To the Military Governor of the American Zone of Occupation in Germany.

Through the Secretary General at Military Tribunal No. I, Nuernberg.

As counsel for the defense of Rudolf Brandt, who has been sentenced to death, I herewith petition that the judgment of the American Military Tribunal No. I, dated 19-20 August 1947, not be confirmed.

It is perhaps the grandest task of a human being and counsel for the defense to intercede on behalf of another person and to commend him to the clemency of the mighty.

Clemency appeals to the understanding of the great for human weakness. Clemency is the opposite of pure criticism and spiteful anger.

For this reason I remain quiet in the face of the sentence pronounced; I do not raise any complaint because, in one point or another, the decision of the Tribunal does not perhaps entirely agree with my opinion of the course of events, of the position of the defendant at that time, and of his character.

This petition for clemency wants once more to go into the depths of the thoughts which basically were already the subject of my final plea.

One may well believe that at the beginning of the trial, after I had studied the case of Rudolf Brandt, I recognized that this task was hardly to be rewarded with success; nevertheless it seemed to me that it was worth my efforts to take over the defense, since I believed—then as well as now—that Rudolf Brandt is guilty to receive any kind of punishment but not the death sentence.

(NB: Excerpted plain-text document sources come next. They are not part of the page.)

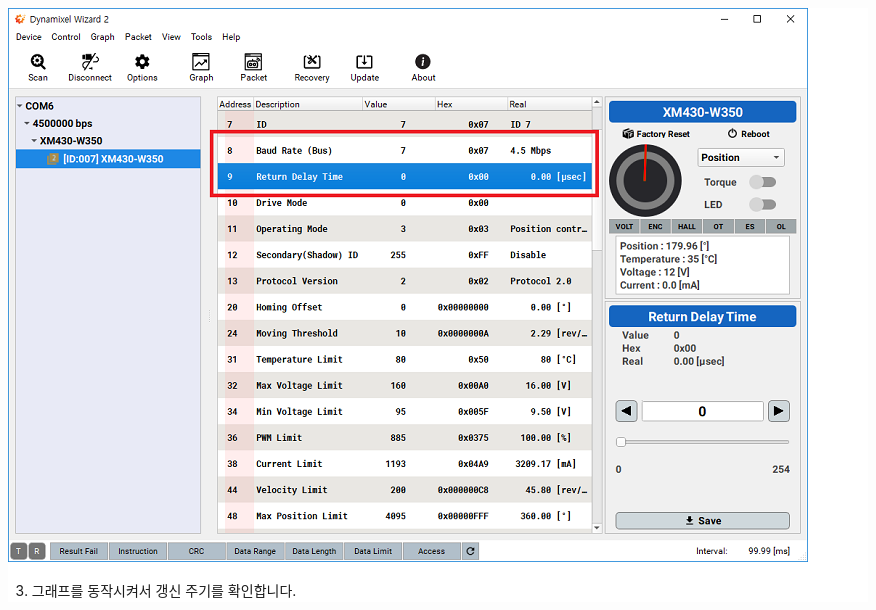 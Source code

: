 ![](/assets/images/sw/wizard2/wizard2_graph_007.png)

3. 그래프를 동작시켜서 갱신 주기를 확인합니다.  

[Protocol 1.0]: /docs/en/dxl/protocol1/
[Protocol 2.0]: /docs/en/dxl/protocol2/
[AX-12W]: /docs/en/dxl/ax/ax-12w/
[AX-12+/12A]: /docs/en/dxl/ax/ax-12a/
[AX-18F/18A]: /docs/en/dxl/ax/ax-18a/
[EX-106]: /docs/en/dxl/ex/ex-106+/
[DX-113]: /docs/en/dxl/dx/dx-113/
[DX-116]: /docs/en/dxl/dx/dx-116/
[DX-117]: /docs/en/dxl/dx/dx-117/
[RX-10]: /docs/en/dxl/rx/rx-10/
[RX-24F]: /docs/en/dxl/rx/rx-24f/
[RX-28]: /docs/en/dxl/rx/rx-28/
[RX-64]: /docs/en/dxl/rx/rx-64/
[MX-12W]: /docs/en/dxl/mx/mx-12w/
[MX-28]: /docs/en/dxl/mx/mx-28/
[MX-28(2.0)]: /docs/en/dxl/mx/mx-28-2/
[MX-64]: /docs/en/dxl/mx/mx-64/
[MX-64(2.0)]: /docs/en/dxl/mx/mx-64-2/
[MX-106]: /docs/en/dxl/mx/mx-106/
[MX-106(2.0)]: /docs/en/dxl/mx/mx-106-2/
[XL320]: /docs/en/dxl/x/xl320/
[XL430-W250]: /docs/en/dxl/x/xl430-w250/
[XM430-W210]: /docs/en/dxl/x/xm430-w210/
[XM430-W350]: /docs/en/dxl/x/xm430-w350/
[XH430-W210]: /docs/en/dxl/x/xh430-w210/
[XM540-W150]: /docs/en/dxl/x/xm540-w150/
[XM540-W270]: /docs/en/dxl/x/xm540-w270/
[XH430-W350]: /docs/en/dxl/x/xh430-w350/
[XH430-V210]: /docs/en/dxl/x/xh430-v210/
[XH430-V350]: /docs/en/dxl/x/xh430-v350/
[H54-200-S500-R]: /docs/en/dxl/pro/h54-200-s500-r/
[H54-100-S500-R]: /docs/en/dxl/pro/h54-100-s500-r/
[H42-20-S300-R]: /docs/en/dxl/pro/h42-20-s300-r/
[M54-60-S250-R]: /docs/en/dxl/pro/m54-60-s250-r/
[M54-40-S250-R]: /docs/en/dxl/pro/m54-40-s250-r/
[M42-10-S260-R]: /docs/en/dxl/pro/m42-10-s260-r/
[L54-50-S500-R]: /docs/en/dxl/pro/l54-50-s500-r/
[L54-50-S290-R]: /docs/en/dxl/pro/l54-50-s290-r/
[L54-30-S500-R]: /docs/en/dxl/pro/l54-30-s500-r/
[L54-30-S400-R]: /docs/en/dxl/pro/l54-30-s400-r/
[L42-10-S300-R]: /docs/en/dxl/pro/l42-10-s300-r/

Not a few of the statements made in my final plea serve this idea. I must admit, however, that even I, as the counsel for his defense, arrived at this conviction only on the strength of the characterization of the personality of the defendant contained in my document book, as well as on the strength of my own judgment of him, which sees in Brandt a beast of burden which dragged on day and night without really recognizing the contents of its burden; for the burden which it carried, together with the weights, which make this trial such a terrible one, were only a small fraction of the gigantic burden under which the bearer himself was not visible any more.

This comparison can be drawn without difficulty from the evidence presented by the defense.